I'm sorry the OP got blitzed as much as that. It does sound like very bad luck. Most of us are quite accustomed to having maybe 5-10% of approaching drivers forgetting their dipswitch until too late.
Over 50% just sounds rotten.
I thought Crankarm's supposition that you might appear to other road users to be on 'high beam' yourself was interesting, but I've very rarely seen a cyclist who sets his or her lights up like that... It just doesn't make sense. To blitz an oncoming driver you'd need to have your lights set shining horizontally or slightly skyward, which does a rider no good.

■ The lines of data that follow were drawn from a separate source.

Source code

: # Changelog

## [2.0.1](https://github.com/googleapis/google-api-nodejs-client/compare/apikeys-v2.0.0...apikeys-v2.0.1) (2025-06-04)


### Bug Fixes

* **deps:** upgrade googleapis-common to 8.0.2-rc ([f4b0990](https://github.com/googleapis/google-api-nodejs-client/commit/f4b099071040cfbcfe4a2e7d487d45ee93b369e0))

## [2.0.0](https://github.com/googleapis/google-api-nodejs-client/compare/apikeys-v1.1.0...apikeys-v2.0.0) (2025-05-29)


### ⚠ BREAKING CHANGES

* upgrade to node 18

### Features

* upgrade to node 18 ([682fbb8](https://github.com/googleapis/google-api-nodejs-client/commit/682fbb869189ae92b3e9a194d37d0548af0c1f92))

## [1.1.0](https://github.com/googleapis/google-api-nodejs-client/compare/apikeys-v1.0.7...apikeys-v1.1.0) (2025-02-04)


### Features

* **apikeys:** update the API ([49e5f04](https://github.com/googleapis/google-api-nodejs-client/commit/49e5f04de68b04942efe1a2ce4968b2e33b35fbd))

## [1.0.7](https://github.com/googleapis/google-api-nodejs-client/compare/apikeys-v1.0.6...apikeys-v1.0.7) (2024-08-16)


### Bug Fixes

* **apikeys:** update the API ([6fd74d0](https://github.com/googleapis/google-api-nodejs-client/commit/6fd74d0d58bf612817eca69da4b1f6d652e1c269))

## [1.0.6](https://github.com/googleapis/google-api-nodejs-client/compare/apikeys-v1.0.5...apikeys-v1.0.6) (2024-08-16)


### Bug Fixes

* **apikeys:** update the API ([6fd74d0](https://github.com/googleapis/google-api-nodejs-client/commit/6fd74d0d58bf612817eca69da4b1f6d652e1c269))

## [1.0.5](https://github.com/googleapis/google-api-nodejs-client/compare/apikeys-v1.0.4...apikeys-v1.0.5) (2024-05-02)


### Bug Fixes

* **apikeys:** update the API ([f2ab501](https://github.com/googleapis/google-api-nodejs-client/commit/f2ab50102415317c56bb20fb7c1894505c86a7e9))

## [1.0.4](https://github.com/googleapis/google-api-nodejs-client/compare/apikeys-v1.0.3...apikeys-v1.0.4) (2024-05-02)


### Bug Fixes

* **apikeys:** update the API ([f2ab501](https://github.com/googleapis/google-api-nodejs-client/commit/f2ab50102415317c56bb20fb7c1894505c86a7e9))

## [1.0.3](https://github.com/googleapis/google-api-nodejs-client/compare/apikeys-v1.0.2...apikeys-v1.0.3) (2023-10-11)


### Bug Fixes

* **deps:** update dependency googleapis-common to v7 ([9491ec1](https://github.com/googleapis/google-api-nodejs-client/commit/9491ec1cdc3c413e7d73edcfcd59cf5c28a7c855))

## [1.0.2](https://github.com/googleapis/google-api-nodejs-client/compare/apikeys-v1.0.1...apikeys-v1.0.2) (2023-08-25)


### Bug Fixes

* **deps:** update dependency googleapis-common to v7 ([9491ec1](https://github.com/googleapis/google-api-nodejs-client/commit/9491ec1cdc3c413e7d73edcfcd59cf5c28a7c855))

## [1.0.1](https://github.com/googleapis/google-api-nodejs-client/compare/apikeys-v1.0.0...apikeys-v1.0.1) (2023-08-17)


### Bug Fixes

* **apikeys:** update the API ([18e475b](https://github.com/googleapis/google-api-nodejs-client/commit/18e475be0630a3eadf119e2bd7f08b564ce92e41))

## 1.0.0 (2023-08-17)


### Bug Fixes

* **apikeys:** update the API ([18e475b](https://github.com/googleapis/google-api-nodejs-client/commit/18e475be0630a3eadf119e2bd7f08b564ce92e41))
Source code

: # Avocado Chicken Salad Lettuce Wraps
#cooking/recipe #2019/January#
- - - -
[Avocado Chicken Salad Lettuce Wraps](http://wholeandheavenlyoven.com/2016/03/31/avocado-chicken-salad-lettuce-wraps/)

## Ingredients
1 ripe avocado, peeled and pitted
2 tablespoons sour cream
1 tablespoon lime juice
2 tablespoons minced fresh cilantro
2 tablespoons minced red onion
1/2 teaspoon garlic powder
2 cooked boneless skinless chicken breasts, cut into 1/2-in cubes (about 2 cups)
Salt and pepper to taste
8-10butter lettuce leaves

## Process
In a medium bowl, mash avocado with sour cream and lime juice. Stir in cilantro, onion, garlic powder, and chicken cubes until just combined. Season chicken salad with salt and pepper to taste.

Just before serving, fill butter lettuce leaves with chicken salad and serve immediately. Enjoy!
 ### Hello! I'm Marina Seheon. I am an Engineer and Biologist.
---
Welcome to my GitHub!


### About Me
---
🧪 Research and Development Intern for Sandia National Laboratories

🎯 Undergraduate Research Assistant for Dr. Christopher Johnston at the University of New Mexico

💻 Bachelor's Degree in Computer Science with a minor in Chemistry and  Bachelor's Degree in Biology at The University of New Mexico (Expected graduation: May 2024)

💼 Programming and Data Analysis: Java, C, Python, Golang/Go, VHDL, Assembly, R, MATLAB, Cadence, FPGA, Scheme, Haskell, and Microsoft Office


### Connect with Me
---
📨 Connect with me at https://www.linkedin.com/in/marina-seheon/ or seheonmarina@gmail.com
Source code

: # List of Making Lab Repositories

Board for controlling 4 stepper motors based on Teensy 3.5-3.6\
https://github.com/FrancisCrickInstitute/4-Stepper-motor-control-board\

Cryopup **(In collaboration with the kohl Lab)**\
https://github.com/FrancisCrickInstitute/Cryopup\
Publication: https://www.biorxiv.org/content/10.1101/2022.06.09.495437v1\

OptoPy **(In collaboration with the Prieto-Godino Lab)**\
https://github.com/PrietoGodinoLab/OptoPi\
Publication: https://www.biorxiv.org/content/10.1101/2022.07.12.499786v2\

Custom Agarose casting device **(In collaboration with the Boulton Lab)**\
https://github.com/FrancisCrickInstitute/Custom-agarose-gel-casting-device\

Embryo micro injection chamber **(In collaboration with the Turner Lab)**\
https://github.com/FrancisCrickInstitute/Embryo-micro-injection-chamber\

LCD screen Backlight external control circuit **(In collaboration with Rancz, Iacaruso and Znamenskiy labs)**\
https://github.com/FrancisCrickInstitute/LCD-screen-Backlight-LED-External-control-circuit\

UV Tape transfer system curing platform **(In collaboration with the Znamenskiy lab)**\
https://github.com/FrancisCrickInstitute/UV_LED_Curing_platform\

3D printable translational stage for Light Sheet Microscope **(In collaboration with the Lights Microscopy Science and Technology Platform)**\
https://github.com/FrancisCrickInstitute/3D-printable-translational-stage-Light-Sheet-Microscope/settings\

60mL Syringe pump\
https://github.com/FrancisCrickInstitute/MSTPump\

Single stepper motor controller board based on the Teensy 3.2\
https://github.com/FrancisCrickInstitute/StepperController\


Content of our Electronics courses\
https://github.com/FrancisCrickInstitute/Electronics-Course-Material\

I think there is a slight unwillingness among some drivers to use their lights responsibly, but they are a minority. Why it is, I do not know. I'm pretty sure it's not the 'it's just a bike and he can't flash back' thing suggested elsewhere on this thread. I drive a lot in the dark and it's not just bicycles who get blitzed.
In fact, I find it less of an inconvenience when cycling, which mat be a function of my being seated higher up.
In days of yore (when I learned to drive) the dipswitch was often a button on the floor, next to the clutch pedal. The business of dipping the lights was somehow 'apart' from all other functions. Also, most cars gave the driver very little information through the binnacle. The hi-beam light therefore might have stood out a little more. Now, even on a cheapo econobox I have illuminated dials for temperature, fuel, oil pressure, oil temp, water pressure, revs and even current speed. Lots of other gubbins is lit up too... window switches, heater controls.... a hi-beam light just starts to merge into the background.
Wow.... that's about all the mitigation I can dream up. Today's drivers are not what they were.